Yeah, and that's great! Where that's an option I'll definitely go for it. I'm just uninterested in spending money on a book that has DRM, regardless of how easy it is to bypass. I think it sends the wrong message.



Only if you don't get caught.

It's not really the same thing. A VPN is a way to avoid getting caught. Meta's legal defense is an attempt to avoid getting punished after getting caught.



Are there even any effective device fingerprinting methods for torrent clients? Given that it's a UDP protocol it's probably going to be pretty hard to get much useful information about the device aside from what the client might intentionally provide.



There are so many incredible works of literature that I’ve yet to read available in glorious DRM free epub on Standard EBooks and Project Gutenberg, I don’t know why I’d deal with this shit for imaginative fiction .



No argument, but there are incredible works of literature being created now, by living authors (who want to continue living, so need to eat) as well.
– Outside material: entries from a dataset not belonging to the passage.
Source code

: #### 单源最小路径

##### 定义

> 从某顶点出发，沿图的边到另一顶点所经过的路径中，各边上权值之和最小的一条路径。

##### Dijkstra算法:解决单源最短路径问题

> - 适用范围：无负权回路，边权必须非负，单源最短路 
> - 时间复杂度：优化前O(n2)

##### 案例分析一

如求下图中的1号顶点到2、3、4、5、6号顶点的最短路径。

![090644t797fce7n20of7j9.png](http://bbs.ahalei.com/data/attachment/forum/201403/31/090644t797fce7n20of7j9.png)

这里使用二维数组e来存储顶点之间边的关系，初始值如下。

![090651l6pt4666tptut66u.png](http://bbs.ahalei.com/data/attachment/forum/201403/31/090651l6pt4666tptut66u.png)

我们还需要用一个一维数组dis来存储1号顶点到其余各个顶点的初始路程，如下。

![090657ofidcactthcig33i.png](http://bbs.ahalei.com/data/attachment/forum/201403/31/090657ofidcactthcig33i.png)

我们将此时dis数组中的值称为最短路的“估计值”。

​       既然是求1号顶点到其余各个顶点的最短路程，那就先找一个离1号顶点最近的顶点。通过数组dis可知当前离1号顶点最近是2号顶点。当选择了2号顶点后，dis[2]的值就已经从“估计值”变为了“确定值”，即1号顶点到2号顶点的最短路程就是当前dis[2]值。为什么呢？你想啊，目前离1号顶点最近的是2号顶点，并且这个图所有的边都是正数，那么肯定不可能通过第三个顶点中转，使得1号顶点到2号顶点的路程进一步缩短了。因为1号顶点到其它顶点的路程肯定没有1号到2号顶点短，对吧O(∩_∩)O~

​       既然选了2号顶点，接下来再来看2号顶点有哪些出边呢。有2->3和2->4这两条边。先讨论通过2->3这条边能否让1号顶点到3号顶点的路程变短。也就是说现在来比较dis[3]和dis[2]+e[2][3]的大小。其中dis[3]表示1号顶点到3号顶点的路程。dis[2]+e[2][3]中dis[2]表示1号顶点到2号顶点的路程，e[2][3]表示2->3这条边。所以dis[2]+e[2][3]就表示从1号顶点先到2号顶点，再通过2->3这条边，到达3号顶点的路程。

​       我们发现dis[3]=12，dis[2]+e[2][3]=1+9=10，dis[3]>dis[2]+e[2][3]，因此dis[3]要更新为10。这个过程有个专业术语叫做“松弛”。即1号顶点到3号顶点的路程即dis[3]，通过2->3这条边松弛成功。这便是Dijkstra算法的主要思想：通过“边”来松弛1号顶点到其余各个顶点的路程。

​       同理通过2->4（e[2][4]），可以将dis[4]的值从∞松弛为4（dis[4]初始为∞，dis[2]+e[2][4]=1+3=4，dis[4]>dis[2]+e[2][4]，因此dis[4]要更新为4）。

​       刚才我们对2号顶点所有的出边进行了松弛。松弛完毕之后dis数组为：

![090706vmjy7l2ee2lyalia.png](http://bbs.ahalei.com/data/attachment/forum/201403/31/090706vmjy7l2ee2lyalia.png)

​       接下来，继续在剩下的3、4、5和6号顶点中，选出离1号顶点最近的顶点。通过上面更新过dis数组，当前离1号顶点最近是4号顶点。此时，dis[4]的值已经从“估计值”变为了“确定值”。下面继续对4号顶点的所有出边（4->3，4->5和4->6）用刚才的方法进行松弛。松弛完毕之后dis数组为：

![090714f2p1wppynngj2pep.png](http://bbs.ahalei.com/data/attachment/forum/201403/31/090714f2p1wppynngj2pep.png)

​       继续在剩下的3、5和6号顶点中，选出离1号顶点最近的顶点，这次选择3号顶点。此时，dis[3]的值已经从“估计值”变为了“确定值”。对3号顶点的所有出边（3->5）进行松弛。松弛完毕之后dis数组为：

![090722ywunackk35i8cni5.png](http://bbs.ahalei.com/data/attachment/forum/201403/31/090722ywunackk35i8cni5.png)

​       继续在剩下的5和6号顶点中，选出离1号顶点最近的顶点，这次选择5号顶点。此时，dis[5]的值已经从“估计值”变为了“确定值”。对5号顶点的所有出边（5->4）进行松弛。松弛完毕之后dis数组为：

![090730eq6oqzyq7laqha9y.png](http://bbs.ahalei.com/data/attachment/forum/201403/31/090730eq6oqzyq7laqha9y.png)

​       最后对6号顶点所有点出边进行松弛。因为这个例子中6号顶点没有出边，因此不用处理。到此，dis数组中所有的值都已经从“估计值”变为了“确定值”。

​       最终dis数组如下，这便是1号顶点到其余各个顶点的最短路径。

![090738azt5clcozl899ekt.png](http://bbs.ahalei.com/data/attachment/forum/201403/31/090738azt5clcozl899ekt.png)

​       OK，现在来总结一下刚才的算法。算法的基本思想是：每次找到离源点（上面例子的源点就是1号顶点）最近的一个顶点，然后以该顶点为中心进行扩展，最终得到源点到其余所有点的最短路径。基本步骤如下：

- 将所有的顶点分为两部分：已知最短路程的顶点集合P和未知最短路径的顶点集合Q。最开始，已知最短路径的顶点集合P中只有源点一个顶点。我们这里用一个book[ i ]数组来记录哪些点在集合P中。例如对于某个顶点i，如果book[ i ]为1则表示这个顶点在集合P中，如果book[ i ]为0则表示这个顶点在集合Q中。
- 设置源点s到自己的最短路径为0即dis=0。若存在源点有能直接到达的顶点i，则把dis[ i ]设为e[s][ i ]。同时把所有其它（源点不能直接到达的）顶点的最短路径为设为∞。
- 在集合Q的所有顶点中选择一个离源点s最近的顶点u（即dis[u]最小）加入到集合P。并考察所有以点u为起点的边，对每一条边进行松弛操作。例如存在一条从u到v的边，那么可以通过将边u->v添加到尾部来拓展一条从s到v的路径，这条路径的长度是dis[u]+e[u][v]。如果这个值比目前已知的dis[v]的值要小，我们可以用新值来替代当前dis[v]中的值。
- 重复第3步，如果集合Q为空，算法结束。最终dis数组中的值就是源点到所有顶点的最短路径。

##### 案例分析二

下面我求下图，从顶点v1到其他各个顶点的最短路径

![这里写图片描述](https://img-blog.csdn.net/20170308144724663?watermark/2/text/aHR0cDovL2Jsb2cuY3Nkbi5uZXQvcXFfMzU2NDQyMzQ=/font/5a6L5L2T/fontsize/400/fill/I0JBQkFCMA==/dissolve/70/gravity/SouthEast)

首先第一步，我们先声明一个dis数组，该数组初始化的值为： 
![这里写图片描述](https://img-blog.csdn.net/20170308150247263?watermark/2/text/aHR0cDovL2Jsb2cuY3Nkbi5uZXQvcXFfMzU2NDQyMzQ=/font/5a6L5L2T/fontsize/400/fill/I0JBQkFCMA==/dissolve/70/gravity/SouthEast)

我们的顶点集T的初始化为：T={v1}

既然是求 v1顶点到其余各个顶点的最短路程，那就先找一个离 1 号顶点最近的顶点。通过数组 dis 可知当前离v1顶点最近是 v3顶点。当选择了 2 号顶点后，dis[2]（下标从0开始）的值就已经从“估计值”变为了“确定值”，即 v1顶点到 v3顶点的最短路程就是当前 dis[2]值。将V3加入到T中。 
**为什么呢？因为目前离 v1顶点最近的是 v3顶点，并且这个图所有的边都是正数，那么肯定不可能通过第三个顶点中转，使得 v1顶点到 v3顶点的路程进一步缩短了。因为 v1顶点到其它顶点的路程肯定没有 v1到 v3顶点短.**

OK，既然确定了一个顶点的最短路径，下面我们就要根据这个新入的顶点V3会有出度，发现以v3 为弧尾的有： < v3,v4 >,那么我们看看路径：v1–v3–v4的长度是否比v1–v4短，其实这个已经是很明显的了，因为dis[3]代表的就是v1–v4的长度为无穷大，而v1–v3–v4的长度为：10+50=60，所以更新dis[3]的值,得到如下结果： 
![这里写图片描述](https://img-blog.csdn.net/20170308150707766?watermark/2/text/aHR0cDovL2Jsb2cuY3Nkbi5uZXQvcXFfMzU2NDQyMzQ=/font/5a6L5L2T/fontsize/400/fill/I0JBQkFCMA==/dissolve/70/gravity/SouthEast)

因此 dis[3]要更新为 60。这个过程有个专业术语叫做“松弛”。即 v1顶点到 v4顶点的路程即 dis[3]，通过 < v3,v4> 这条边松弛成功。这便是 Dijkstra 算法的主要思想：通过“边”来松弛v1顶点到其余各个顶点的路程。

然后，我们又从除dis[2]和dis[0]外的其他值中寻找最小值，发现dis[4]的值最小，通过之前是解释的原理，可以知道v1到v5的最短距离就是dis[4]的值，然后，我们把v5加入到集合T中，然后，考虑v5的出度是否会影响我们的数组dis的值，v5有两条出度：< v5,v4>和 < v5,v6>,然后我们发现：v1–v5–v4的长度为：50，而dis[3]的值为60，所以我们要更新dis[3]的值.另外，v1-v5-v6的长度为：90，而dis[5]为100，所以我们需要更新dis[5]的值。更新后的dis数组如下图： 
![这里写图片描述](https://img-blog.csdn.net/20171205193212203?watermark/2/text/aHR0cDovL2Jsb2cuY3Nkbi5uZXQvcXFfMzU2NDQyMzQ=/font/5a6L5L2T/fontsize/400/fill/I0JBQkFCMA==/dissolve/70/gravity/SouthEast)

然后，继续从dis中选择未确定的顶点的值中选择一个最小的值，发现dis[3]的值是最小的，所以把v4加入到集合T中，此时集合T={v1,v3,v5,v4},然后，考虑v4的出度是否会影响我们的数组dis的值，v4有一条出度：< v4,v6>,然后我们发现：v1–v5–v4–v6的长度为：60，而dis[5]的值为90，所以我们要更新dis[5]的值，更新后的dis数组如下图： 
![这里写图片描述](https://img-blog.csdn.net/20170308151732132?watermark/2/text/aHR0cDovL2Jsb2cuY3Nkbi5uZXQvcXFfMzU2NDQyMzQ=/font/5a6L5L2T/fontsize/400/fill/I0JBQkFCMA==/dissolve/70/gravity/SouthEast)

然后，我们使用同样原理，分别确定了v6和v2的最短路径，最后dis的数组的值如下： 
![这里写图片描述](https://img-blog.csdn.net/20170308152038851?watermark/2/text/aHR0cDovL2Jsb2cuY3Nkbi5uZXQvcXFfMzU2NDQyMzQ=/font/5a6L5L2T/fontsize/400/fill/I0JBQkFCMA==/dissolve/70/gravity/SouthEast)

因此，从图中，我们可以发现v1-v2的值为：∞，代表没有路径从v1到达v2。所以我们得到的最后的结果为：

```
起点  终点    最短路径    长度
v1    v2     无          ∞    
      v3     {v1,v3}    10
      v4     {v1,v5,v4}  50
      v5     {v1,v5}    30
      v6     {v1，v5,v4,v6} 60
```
We will likely always the classics, but we need living authors to create new classics.



We don't need new classics. They are nice to have but not a need.

We really don't need so many new books that we have to pay people to write them full time.

We absolutely don't need so many new books that we have to give authors the right to extract money after publishing instead of having to rely on crowdfunding/patronage and other up front payments.

If copyright ended right now, culture would go on undisturbed.



Is it still worth the terrible compromises to our digital freedoms we as a society have to make in order "to promote the progress of science and useful arts"?

I'd argue that the pendulum has swung so far to the side of IP holders that this trade-off is one I no longer support. IP laws were designed for a different world, and in our current age they are often used to lock down content, control devices, and restrict how we interact with technology.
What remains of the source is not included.